Ben ikiye ulaşamadan Tenzuhar gözlerini açtı.

“Ah~ Uyanık mıydı~?” Jain sırıttı ve ona yaklaştı.

Tenzuhar itaatkâr bir gülümsemeyle ellerini ovuşturdu. “Höpürdet. Ben, daha yeni uyandım… Slurp.”

“….” Onu havada asılı bıraktım ve “Oi” diye konuştum.

“Evet?”

“…Bizim yol göstericimiz olarak hareket edebilir misin?”

“Yol Bulucu mu?”

“Bu doğru. Devam etmeliyiz.”

Mükemmel görüş yeteneğimi kullanarak tuzaklardan kaçınabilsem bile, muhtemelen bu bölge hakkında bilgisi olan insansı bir canavarla kıyaslanamazdı.

“…O-Elbette! Şaplak.”

Tenzuhar bir an düşünüyormuş gibi göründü ama hemen coşkulu bir cevap verdi. Yaşayabilmesinin tek yolunun bu olduğunu anlamış olmalı.

O zaman öyleydi.

(Nasılsın Hyung-nim?)

Önüme bir mesaj çıktı.

(Jajangman. Uzun zaman oldu ᄏᄏ ^^)

“…Bu ne?”

(TOW'da (Dilek Kulesi) biraz kart çekmek için durdum. İlginç bir şey çektiğim için sana mesaj atıyorum. ᄏᄏ Dur bakalım, sana kart bilgilerini gönderebilecek miyim.)

“Ne cehennem?”

Mesajla birlikte Chae Nayun'un sesi de iletildi. Zil sesi bende hafif bir baş ağrısına neden oldu.

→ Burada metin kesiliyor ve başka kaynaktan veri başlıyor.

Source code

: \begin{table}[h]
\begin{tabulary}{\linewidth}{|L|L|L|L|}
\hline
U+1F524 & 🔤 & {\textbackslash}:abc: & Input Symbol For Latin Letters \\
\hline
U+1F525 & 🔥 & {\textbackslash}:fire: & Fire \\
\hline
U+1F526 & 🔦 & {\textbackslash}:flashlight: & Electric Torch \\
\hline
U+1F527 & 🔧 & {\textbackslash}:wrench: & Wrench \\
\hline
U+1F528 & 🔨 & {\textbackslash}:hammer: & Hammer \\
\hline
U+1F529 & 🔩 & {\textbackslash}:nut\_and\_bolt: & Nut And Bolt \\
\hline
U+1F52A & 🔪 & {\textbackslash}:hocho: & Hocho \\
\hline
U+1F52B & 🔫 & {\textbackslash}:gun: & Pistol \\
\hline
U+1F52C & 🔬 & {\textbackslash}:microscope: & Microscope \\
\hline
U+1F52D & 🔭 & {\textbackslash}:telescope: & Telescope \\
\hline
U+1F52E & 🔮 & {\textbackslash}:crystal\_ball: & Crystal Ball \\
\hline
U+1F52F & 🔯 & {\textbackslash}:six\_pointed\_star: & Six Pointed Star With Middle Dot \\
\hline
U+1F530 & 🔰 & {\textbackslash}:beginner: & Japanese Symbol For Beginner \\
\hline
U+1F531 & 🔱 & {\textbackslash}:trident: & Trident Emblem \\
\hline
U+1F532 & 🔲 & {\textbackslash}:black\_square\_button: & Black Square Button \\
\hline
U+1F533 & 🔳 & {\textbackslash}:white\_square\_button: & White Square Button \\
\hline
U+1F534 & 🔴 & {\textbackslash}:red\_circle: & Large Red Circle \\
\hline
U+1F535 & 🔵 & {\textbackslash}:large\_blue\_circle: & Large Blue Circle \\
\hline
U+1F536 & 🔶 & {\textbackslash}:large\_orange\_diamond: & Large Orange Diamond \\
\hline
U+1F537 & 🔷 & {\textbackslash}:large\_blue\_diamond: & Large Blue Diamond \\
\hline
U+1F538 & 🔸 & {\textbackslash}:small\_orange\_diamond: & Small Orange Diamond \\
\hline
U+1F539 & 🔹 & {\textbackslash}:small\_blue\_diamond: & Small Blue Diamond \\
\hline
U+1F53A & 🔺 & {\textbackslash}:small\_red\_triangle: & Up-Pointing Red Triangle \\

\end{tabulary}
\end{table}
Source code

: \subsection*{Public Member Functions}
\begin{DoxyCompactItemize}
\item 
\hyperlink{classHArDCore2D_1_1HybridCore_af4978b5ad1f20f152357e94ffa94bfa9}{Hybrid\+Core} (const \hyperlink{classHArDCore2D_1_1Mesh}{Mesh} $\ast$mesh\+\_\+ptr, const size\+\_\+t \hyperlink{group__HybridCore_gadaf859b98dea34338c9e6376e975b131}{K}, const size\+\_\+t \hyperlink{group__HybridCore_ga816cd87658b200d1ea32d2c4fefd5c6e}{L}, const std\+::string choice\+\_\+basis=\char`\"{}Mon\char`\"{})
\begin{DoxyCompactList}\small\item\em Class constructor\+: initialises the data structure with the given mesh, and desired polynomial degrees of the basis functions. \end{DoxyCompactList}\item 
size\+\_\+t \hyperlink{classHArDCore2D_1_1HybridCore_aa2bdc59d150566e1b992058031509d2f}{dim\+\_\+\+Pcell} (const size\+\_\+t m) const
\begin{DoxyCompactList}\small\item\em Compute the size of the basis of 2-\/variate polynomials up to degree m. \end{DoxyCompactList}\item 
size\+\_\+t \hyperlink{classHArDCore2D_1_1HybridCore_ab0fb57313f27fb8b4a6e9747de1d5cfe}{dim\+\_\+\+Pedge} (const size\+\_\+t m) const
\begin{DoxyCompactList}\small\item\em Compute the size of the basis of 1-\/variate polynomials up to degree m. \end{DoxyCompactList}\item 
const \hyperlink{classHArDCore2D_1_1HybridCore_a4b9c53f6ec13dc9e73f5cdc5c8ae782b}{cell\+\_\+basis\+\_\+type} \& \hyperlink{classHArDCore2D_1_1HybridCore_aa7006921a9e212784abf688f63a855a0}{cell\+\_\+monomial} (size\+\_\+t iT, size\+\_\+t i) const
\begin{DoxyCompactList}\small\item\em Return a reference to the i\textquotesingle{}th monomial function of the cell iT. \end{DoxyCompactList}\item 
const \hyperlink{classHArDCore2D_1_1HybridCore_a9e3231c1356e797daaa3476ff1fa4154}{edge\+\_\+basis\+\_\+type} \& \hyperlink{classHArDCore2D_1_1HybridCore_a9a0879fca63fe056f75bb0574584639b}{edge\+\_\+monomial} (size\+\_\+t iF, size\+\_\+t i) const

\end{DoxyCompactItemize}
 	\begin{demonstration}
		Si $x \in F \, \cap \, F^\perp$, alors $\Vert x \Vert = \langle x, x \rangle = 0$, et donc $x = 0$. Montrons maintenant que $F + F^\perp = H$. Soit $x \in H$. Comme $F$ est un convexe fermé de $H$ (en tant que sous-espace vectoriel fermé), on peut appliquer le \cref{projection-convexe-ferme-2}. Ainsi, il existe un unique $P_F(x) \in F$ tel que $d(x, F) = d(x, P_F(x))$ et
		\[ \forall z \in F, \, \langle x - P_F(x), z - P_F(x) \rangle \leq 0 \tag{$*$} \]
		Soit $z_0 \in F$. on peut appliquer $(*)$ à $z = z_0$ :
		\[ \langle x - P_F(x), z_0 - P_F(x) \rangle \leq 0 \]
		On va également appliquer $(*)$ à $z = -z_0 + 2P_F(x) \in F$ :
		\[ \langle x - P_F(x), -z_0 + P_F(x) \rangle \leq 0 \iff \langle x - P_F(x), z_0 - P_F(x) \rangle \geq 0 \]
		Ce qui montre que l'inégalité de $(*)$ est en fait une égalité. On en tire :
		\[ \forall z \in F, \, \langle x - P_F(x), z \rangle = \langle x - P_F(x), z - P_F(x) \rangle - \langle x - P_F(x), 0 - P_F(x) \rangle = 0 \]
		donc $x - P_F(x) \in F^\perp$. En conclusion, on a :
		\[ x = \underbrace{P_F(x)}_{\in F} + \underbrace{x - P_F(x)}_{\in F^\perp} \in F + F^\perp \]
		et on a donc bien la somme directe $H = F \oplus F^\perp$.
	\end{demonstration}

(ᄏᄏ Şuna bakın ᄏᄏ Çektiğim anda çığlık attım ᄏᄏ Bu çektiğim ilk 8 yıldızlı karttı ᄏᄏᄏ)

Karşıma bir kart bilgisi çıktı.

===

(Sonsuz İletişim) (8 yıldızlı) *Etkili İyi*

—Sınırsız iletişim için 55 Oyuncuyu seçin.

—Metin ve ses aynı anda iletilecektir. Alıcı, 7 yıldızlı kart (İletişimi Reddet) olmadan iletişiminizi reddedemez.

—Bu kartın kullanıcısı zihinsel müdahale türü etkilere karşı bağışıklık kazanır.

===

(Hahaha, nasıl oldu Hyung-nim? Daha önce 8 yıldızlı kart çektin mi~? Ah~ Kule'den ayrılalı uzun zaman oldu ama bunu çekmek bende geri dönme isteği uyandırıyor. Yapmam gereken önemli bir görevim var fazla….)

“Tanrım, çok gürültülü…”

Yeraltı kalesinde kalması gerekmiyor muydu? Neden Kule'ye gitti?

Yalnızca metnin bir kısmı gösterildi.